Mit ihrer Kritik rekurrieren die Vertreter der Umweltverbände auf ein Problem, das von der institutionalisierten Politik längst anerkannt ist: den Flächenfraß (siehe Kasten). „Ohne Änderung des Trends würden die Planungsreserven rechnerisch bis 2023 ausreichen“, heißt es im Kursbuch Umwelt der damaligen Umweltbehörde. Damit künftigen Generationen ein Spielraum bleibt, müssten bestehende Standortqualitäten entwickelt werden, um sowohl den Auswanderungsdruck an den Stadtrand als auch ins Umland zu minimieren. „Zusätzliche Flächenansprüche sollten durch Innenentwicklung und nicht durch Flächenausdehnung befriedigt werden“, empfahl die Behörde.

Möglichkeiten dazu gibt es reichlich: Auf Anfrage der GAL nannte der Senat 53 so genannte Konversionsflächen. Viele Verschiebebahnhöfe, Krankenhäuser oder Kasernen werden nicht mehr gebraucht und könnten in Wohn- und Gewerbegebiete umgewandelt werden. Oft liegen sie mitten in der Stadt, so dass nicht einmal neue, flächenfressende Verkehrswege nötig wären.

Doch die großen Eigentümer, allen voran die Deutsche Bahn, sind sich bisweilen unschlüssig, was aus ihren Liegenschaften werden soll. „Das Problem sind die Verhandlungen mit den jetzigen Eigentümern“, sagt Antje Möller, Expertin für Stadtentwicklung der GAL-Bürgerschaftsfraktion. Diese stehen unter dem Druck, viel Geld erlösen zu müssen, dem die Stadt bei ihren knappen Kassen schwerlich nachgeben kann und der dem Bau von wenig renditeträchtigen Wohnnungen entgegensteht. In seinem Sonderprogramm für neue Wohn- und Gewerbegebiete vom April vergangenen Jahres griff der Senat daher nach Kleingärten und Feldmarken.

Bonkwald hält das für falsch und unnötig: „Ich bezweifle, dass das vorliegende Senatskonzept der richtige Ansatz ist, Hamburg für alle Bevölkerungsgruppen attraktiv zu machen“, erklärte der Nabu-Chef. Unter dem Titel Wachsende Stadt würden alte Planungen wieder hervorgezaubert, die bisher nicht realisierbar gewesen seien. Das Senatskonzept enthalte keine Zielrichtung und keine Planung. „Alles, was opportun ist, wird jetzt unter diesem Begriff verkauft.“

Richtungslos ist die Senatspolitik jedoch nicht. Sie setzt da-rauf, die Häusle-Bauer als gute Steuerzahler und sozial wenig bedürftige Bevölkerungsgruppe in der Stadt zu halten. Statt der unter sozialdemokratischer Ägide einmal geplanten Wohnblocks für Tausende Einwohner planen CDU, FDP und Schill-Partei zwar jetzt überwiegend Einfamilienhäuser für wesentlich weniger Menschen. Am Flächenverbrauch ändert das jedoch wenig.
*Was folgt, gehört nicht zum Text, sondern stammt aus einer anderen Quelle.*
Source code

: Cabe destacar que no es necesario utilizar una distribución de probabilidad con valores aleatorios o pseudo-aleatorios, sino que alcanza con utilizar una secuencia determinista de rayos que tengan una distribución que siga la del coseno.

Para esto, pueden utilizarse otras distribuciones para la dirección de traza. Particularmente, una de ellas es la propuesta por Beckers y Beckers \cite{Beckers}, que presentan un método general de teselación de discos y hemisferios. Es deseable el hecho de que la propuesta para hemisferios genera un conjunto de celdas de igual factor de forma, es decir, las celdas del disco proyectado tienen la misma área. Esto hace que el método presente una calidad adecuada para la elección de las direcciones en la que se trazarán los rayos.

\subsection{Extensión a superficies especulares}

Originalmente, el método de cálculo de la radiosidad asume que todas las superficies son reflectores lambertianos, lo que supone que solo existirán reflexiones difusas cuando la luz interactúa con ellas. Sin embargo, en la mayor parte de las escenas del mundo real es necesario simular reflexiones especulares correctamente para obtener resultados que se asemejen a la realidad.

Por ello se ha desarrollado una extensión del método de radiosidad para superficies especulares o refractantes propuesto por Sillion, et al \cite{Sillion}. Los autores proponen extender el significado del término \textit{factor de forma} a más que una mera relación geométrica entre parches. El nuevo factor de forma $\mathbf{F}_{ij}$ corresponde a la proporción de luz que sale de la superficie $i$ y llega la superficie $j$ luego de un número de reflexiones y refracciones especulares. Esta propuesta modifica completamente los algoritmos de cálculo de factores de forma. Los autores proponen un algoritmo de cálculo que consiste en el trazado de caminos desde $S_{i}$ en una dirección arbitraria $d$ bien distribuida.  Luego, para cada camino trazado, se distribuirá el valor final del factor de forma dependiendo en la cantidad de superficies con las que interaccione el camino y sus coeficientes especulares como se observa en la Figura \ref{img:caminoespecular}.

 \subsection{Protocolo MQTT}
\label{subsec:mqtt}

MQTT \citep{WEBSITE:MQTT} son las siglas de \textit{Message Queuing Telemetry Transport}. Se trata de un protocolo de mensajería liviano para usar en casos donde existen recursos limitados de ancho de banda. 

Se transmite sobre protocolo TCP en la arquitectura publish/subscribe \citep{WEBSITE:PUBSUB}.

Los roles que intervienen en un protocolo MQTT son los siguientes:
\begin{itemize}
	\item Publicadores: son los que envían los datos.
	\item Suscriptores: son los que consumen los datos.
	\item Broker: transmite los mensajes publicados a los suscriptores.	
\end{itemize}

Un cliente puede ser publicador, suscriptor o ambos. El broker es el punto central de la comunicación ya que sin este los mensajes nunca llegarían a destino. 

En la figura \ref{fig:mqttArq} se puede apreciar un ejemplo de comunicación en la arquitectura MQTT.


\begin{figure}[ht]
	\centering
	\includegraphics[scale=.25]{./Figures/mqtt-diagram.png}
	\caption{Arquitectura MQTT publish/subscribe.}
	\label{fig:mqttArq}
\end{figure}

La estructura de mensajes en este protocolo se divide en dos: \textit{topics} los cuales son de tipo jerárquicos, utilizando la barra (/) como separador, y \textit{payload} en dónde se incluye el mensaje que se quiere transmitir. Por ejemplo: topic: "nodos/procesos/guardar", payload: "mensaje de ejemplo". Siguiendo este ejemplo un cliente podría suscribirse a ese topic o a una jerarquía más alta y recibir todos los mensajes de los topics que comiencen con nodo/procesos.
Der Nabu kritisiert das Konzept Wachsende Stadt daher grundsätzlich: „Die avisierten 300.000 zusätzlichen Einwohner erzeugen einen Bedarf von zirka 150.000 Wohnungen und 125.000 zusätzlichen Autos.“ Das habe unweigerlich negative Folgen für das Überleben von Tieren und Pflanzen. Wenn der Senat sein Konzept in der vorliegenden Form realisiere, werde Hamburg seinen Ruf, eine grüne Stadt zu sein, ruinieren. Statt Landschaftsachsen, Biotope und Erholungsflächen zu vernichten, solle der Senat die Möglichkeiten des Flächenrecyclings und der Nachverdichtung nutzen.